Et lorsque les personnes concernées sont encore au pouvoir, la tâche s'avère encore plus ardue. La procureure Fatou Bensouda a abandonné les poursuites contre Uhuru Kenyatta, faute de preuves. Nairobi, dit-elle, refusait de lui fournir une série de documents "cruciaux".

La CPI connaît déjà des difficultés, mais qu'en sera-t-il pour des enquêtes politiquement plus sensibles pour les grandes puissances ? Le bureau du procureur a en effet ouvert des examens préliminaires, préalables à l'ouverture d'une éventuelle enquête, dans des pays tels que l'Ukraine, la Palestine ou l'Irak.

Mais certains se veulent pourtant optimistes et rappellent que la CPI, entrée en fonction en 2003, est une institution encore jeune.

La justice sud-africaine est la première au monde à tenter d'empêcher un chef d'Etat en exercice de quitter son territoire à la suite d'une requête de la CPI.

Harmen van der Wilt, de l'université d'Amsterdam, se réjouit simplement que la question de l'arrestation d'Omar El-Béchir ait été à nouveau à l'agenda. "Le fait que la question soit posée encore et encore est important".

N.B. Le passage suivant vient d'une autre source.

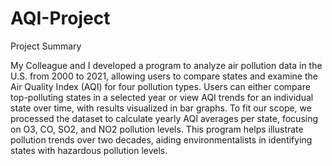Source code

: # AQI-Project
Project Summary

My Colleague and I developed a program to analyze air pollution data in the U.S. from 2000 to 2021, allowing users to compare states and examine the Air Quality Index (AQI) for four pollution types. Users can either compare top-polluting states in a selected year or view AQI trends for an individual state over time, with results visualized in bar graphs. To fit our scope, we processed the dataset to calculate yearly AQI averages per state, focusing on O3, CO, SO2, and NO2 pollution levels. This program helps illustrate pollution trends over two decades, aiding environmentalists in identifying states with hazardous pollution levels.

Il loue aussi la "clarté" de la justice sud-africaine, qui a affirmé, une fois Béchir parti, que le gouvernement avait violé la Constitution en n'arrêtant pas le président soudanais. La justice a d'ailleurs exigé une explication sous huitaine de la part de l'exécutif.

"C'est un travail de très longue haleine", conclut Willem van Genugten : "la justice internationale progresse pas-à-pas".